Re: [PATCH] Experimental IDE oops dumper v0.1

jbradford@dial.pipex.com
Mon, 16 Sep 2002 16:14:45 +0100 (BST)


> > Talking about dumping oopsen, would there be any usefulness in outputting
> > crash data to the PC speaker, using a slow, (~300 bps) modulation that
> > would survive being captured on a cassette using a walkman with a
> > microphone, then decoded using a userspace program from a sampled .au file?
>
> This is easier and less error-prone than copying the oops down by hand?

Well, it is easy to make a mistake writing it down...

> I remember using 300 bps. On a closed electrical circuit without acoustic
> couplers, you still got line noise. Acoustic couplers put the speaker and
> microphone right on top of each other and surrounded them with a muffler to
> try to minimize ambient noise from the room...

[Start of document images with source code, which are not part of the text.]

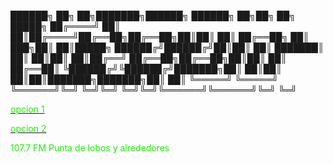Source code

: 

 ██████╗ ██╗   ██╗███████╗██████╗ ██████╗ ██╗██╗     ██╗      █████╗ 
██╔════╝ ██║   ██║██╔════╝██╔══██╗██╔══██╗██║██║     ██║     ██╔══██╗
██║  ███╗██║   ██║█████╗  ██████╔╝██████╔╝██║██║     ██║     ███████║
██║   ██║██║   ██║██╔══╝  ██╔══██╗██╔══██╗██║██║     ██║     ██╔══██║
╚██████╔╝╚██████╔╝███████╗██║  ██║██║  ██║██║███████╗███████╗██║  ██║
 ╚═════╝  ╚═════╝ ╚══════╝╚═╝  ╚═╝╚═╝  ╚═╝╚═╝╚══════╝╚══════╝╚═╝  ╚═╝
                                                                     

                                                                                                          

                                                                                                                                                    	  
<p>
<p>
<a href="http://giss.tv:8001/guerrillaradio.ogg"><div><font color="#1ee907">opcion 1</font></div></a>
<p>
<a href="https://guerrillaradio.github.io/prendelaradio/"><div><font color="#1ee907">opcion 2</font></div></a>
<p>
<p>
<div><font color="#1ee907">107.7 FM Punta de lobos y alrededores</font></div>
 
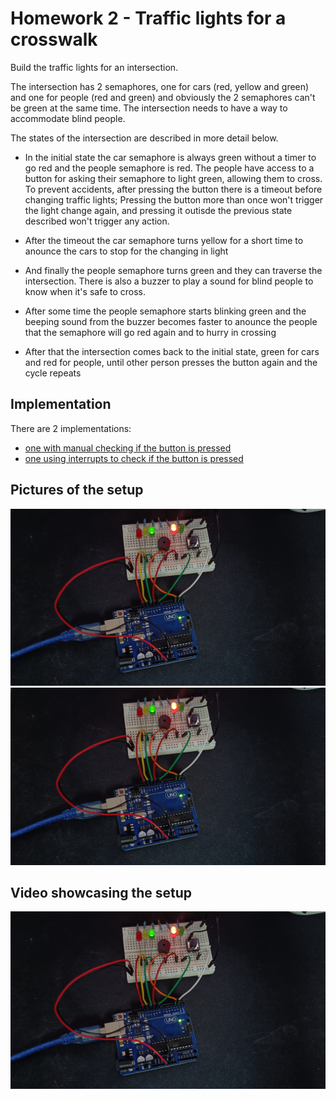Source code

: # Homework 2 - Traffic lights for a crosswalk

Build the traffic lights for an intersection.

The intersection has 2 semaphores, one for cars (red, yellow and green) and one for people (red and green) and obviously the 2 semaphores can't be green at the same time. The intersection needs to have a way to accommodate blind people.

The states of the intersection are described in more detail below.

- In the initial state the car semaphore is always green without a timer to go red and the people semaphore is red. The people have access to a button for asking their semaphore to light green, allowing them to cross.
  To prevent accidents, after pressing the button there is a timeout before changing traffic lights;
  Pressing the button more than once won't trigger the light change again, and pressing it outisde the previous state described won't trigger any action.

- After the timeout the car semaphore turns yellow for a short time to anounce the cars to stop for the changing in light

- And finally the people semaphore turns green and they can traverse the intersection. There is also a buzzer to play a sound for blind people to know when it's safe to cross.

- After some time the people semaphore starts blinking green and the beeping sound from the buzzer becomes faster to anounce the people that the semaphore will go red again and to hurry in crossing

- After that the intersection comes back to the initial state, green for cars and red for people, until other person presses the button again and the cycle repeats

## Implementation

There are 2 implementations:

- [one with manual checking if the button is pressed](./homework_2.ino)
- [one using interrupts to check if the button is pressed](./homework_2_with_interrupt.ino)

## Pictures of the setup

![setup_traffic_lights_1_img](./images/setup_traffic_lights_1.jpg)
![setup_traffic_lights_2_img](./images/setup_traffic_lights_2.jpg)

## Video showcasing the setup

[![hw2_traffic_lights_video_showcase](./images/setup_traffic_lights_1.jpg)](https://youtu.be/ywv96ICznEM)
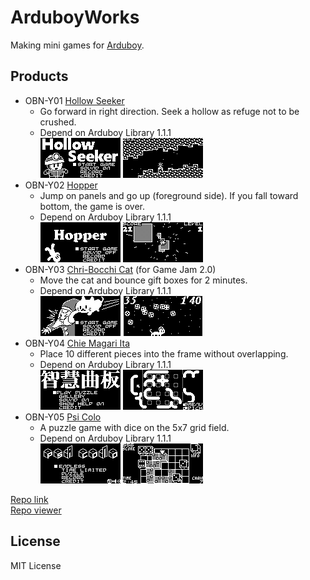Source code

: # ArduboyWorks
Making mini games for [Arduboy](https://www.arduboy.com/).

## Products
* OBN-Y01 [Hollow Seeker](https://community.arduboy.com/t/hollow-seeker-a-simple-action-game/2594)
  * Go forward in right direction. Seek a hollow as refuge not to be crushed.
  * Depend on Arduboy Library 1.1.1\
    ![shot](docs/img/hollow1.gif) ![shot](docs/img/hollow2.gif)
* OBN-Y02 [Hopper](https://community.arduboy.com/t/hopper-a-simple-action-game/4293)
  * Jump on panels and go up (foreground side). If you fall toward bottom, the game is over.
  * Depend on Arduboy Library 1.1.1\
    ![shot](docs/img/hopper1.gif) ![shot](docs/img/hopper2.gif)
* OBN-Y03 [Chri-Bocchi Cat](https://community.arduboy.com/t/chri-bocchi-cat-a-simple-action-game/4571) (for Game Jam 2.0)
  * Move the cat and bounce gift boxes for 2 minutes.
  * Depend on Arduboy Library 1.1.1\
    ![shot](docs/img/chribocchi1.gif) ![shot](docs/img/chribocchi2.gif)
* OBN-Y04 [Chie Magari Ita](https://community.arduboy.com/t/chie-magari-ita-a-placing-puzzle-game/5178)
  * Place 10 different pieces into the frame without overlapping.
  * Depend on Arduboy Library 1.1.1\
    ![shot](docs/img/chiemagari1.gif) ![shot](docs/img/chiemagari2.gif)
* OBN-Y05 [Psi Colo](https://community.arduboy.com/t/psi-colo-a-puzzle-game-with-dice/6148)
  * A puzzle game with dice on the 5x7 grid field.
  * Depend on Arduboy Library 1.1.1\
    ![shot](docs/img/psicolo1.gif) ![shot](docs/img/psicolo2.gif)

[Repo link](https://obono.github.io/ArduboyWorks/repo.json) \
[Repo viewer](https://obono.github.io/ArduboyWorks/?repo.json)

## License
MIT License
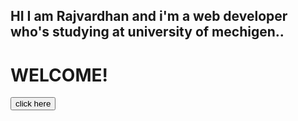 ## HI I am Rajvardhan and i'm a web developer who's studying at university of mechigen.. 
 <h1> WELCOME! </h1>


<html>
<head> 
  
  </head>
  <body>
  <button> click here </button> 
 </body>
 </html>
  

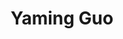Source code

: ---
# Display name
title: Yaming Guo

# Full Name (for SEO)
first_name: Yaming
last_name: GUO

# Is this the primary user of the site?
superuser: true

# Role/position
# 这里写当前学历，入学年份和联合指导导师
# 例如：
# role: Ph.D. student '23
# role: "Ph.D. student '23, co-supervised by Dr. [Hui Xiong](https://facultyprofiles.hkust-gz.edu.cn/faculty-personal-page/XIONG-Hui/xionghui)"
role: Ph.D. student '25

# Organizations/Affiliations
organizations:
  - name: AI Thrust, HKUST(GZ)
    url: https://ait.hkust-gz.edu.cn/

interests:
  - Interpretability
  - Learning Theory
  - Optimization Theory

education:
  courses:
    # 这里不用写在读学历
    - course: M.S. in Mathematics
      institution: Jilin University

# Social/Academic Networking
# form "mailto:your-email@example.com" or "#contact" for contact widget.
# 这部分选填，如果不写，请在 link: 后面留空
social:
  - icon: home
    icon_pack: fas
    link: https://yamingguo98.github.io/
  - icon: envelope
    icon_pack: fas
    link: mailto:yamingguo98@outlook.com
  - icon: github
    icon_pack: fab
    link: https://github.com/YamingGuo98
  - icon: google-scholar
    icon_pack: ai
    link: https://scholar.google.com/citations?user=zGBRJwMAAAAJ&hl

# Organizational groups that you belong to (for People widget)
# 可选项： [Faculty, Ph.D. Students, Mphil Students, Research Assistants]
user_groups:
  - Ph.D. Students
---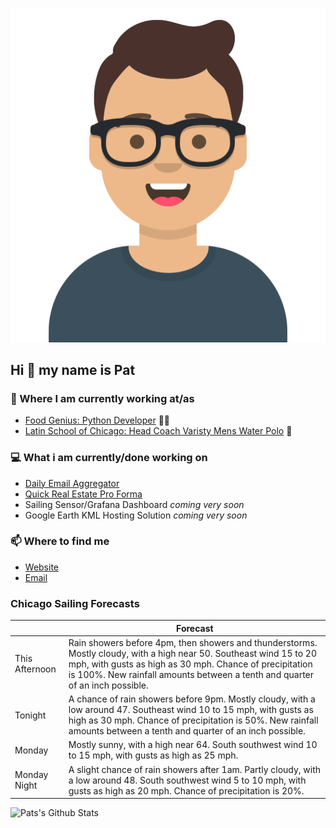 [![Social banner for p-j-falconer](https://raw.githubusercontent.com/P-J-FALCONER/P-J-FALCONER/master/assets/avataaars.svg)](https://patfalconer.com/)
## Hi :wave: my name is Pat

### 💼 Where I am currently working at/as
- [Food Genius: Python Developer](https://getfoodgenius.com/) 🍔🐍
- [Latin School of Chicago: Head Coach Varisty Mens Water Polo](https://www.latinschool.org/) 🤽


### 💻 What i am currently/done working on
 - [Daily Email Aggregator](https://github.com/P-J-FALCONER/dott_daily_mail)
 - [Quick Real Estate Pro Forma](https://github.com/P-J-FALCONER/henry)
 - Sailing Sensor/Grafana Dashboard *coming very soon*
 - Google Earth KML Hosting Solution *coming very soon*

### 📫 Where to find me
 - [Website](https://patfalconer.com/)
 - [Email](mailto:patrick.j.falconer@gmail.com)


### Chicago Sailing Forecasts
|   | Forecast  |
|---|---|
| This Afternoon | Rain showers before 4pm, then showers and thunderstorms. Mostly cloudy, with a high near 50. Southeast wind 15 to 20 mph, with gusts as high as 30 mph. Chance of precipitation is 100%. New rainfall amounts between a tenth and quarter of an inch possible. |
| Tonight | A chance of rain showers before 9pm. Mostly cloudy, with a low around 47. Southeast wind 10 to 15 mph, with gusts as high as 30 mph. Chance of precipitation is 50%. New rainfall amounts between a tenth and quarter of an inch possible. |
| Monday | Mostly sunny, with a high near 64. South southwest wind 10 to 15 mph, with gusts as high as 25 mph. |
| Monday Night | A slight chance of rain showers after 1am. Partly cloudy, with a low around 48. South southwest wind 5 to 10 mph, with gusts as high as 20 mph. Chance of precipitation is 20%. |

![Pats's Github Stats](https://github-readme-stats.vercel.app/api?username=p-j-falconer&show_icons=true&theme=radical)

WHAT? I have captured 1200/75 'prestel' style modem communications on tape, and played them back through a speaker, in to a phone handset, and had them faithfully reproduced on a terminal. Having said that, trying to use a 300 bps accustic coupler with a GSM phone wasn't successful, because you get some kind of inductive interference from the phone.

> > Just thought it might be easily implementable, as it doesn't have any
> > pre-requisits, (other than having a PC speaker, which *almost* everybody
> > has).
>
> Not everybody has a tape recorder, though.
>
> And the -ac branch already does output in morse code. Try taping that and
> writing a user mode interpreter for it, if you like...

Hmmm, that might be worth doing, because it gives you a way to automatically recover the data, rather than typing it in again, (which is prone to errors).

John.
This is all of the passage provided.